VW gets smart as the upgraded Polo comes laden with latest technology

The VW super-mini looks much the same on the outside, but inside it is a different story

Polo
Polo

Martin Brennan

THE Polo has been around for a long time. VW's super-mini has notched up 14 million sales worldwide, and it has been a popular model here with young drivers who go for its enduring secondhand quality, as well as female drivers and older couples trading down who like its tidy size and low cost maintenance.

'Never change a winning formula', goes the old adage, and VW designers agree as this updated offering has kept its conservative look – they just made the car a lot smarter with new and upgraded technology.

The refreshed version, which will go on sale here in July, has changes to the bumpers, grille and lights but the no-nonsense body lines remain. Inside, it is a different story. The cabin is more modern, and better materials and colours abound which add to the feeling of quality. The sturdy build is a given in Polo models over the years and good residual prices after a few years are always a safe bet here.

Most interesting is the amount of technology and safety equipment installed at prices that in most versions are only marginally above the outgoing offering. All models have engines that are compliant with EU6 European rules on emissions.

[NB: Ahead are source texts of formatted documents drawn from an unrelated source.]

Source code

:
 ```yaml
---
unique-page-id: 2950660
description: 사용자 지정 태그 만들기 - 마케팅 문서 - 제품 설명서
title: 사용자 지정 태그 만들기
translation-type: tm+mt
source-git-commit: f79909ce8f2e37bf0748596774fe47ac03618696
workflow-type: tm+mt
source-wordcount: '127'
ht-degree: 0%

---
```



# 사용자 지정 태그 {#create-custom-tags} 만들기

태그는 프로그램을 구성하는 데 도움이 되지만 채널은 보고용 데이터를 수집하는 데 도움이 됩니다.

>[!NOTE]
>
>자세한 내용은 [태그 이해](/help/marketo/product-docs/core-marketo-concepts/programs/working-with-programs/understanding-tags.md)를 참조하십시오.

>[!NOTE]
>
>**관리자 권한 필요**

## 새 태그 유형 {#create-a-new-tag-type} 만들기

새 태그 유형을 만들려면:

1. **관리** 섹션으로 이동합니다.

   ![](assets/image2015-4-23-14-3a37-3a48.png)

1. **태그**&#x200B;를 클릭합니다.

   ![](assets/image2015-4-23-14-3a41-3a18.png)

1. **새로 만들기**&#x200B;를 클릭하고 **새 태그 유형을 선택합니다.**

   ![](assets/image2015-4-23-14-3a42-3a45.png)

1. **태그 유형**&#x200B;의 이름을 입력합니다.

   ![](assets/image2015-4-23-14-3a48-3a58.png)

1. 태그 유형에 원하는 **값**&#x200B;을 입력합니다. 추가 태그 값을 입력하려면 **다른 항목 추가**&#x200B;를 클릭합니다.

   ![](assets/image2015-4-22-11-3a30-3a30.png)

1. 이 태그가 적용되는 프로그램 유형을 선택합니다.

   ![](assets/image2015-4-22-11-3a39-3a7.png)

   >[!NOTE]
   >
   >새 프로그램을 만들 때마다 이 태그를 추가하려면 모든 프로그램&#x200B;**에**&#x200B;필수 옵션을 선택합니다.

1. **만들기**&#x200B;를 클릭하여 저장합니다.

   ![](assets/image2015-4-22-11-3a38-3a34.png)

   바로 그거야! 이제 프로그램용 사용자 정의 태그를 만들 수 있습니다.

There are two one-litre 3-cylinder petrol engines on offer, a 60bhp unit and a more powerful 75bhp unit. The 75bhp will be the more popular here because of the extra power. It has a top speed of 173km/h and a 0-100km sprint of just over 14 seconds and the performance will be adequate to satisfy most owners.

There is also a 1.2 litre 4-cylinder petrol unit putting out 90bhp which is used in the Polo Cross, a taller crossover-type version of the Polo. For those who want high-revving performance, there is a 1.4-litre TSI 150bhp in the top-of-the-range Blue GT.

On the diesel side, there is a 1.4-litre unit, which boasts amazing fuel economy – 3.47L/100km and just 82g/km of C02 emissions. Diesel power is not very popular in the price-conscious super-mini segment because of the extra initial cost, and the best advice is to stick to the petrol engines unless you are a high-mileage driver, in which case a Golf would be the more correct choice of car.

Standard equipment includes stop/start, front assist with city brake assist, multifunction display, 5" colour touchscreen, and a new electronic speed-sensitive power steering. Move up to BlueMotion level, and alloy wheels, central driver's armrest, front fog lights are added; while the big seller here, the Comfortline, adds Bluetooth, air conditioning and electric windows.

VW has beefed up the technology as the Polo is up against strong competition from the high-selling Ford Fiesta, Toyota Yaris and the ever-improving super-mini models from French makers Peugeot and Renault, which are now really well built. All manufacturers are adding extras to gain market share in a crowded segment as the competition hots up. All good news for bargain-hunting buyers.

Prices start at €14,995 for the three-door entry level Trendline 60bhp with the five-door version adding €400 extra. The big seller will be the one-litre 75bhp Comfortline five-door, which is priced at €18,210.

VW says 500 Polo models will be sold this year with up to 2,000 in a full year.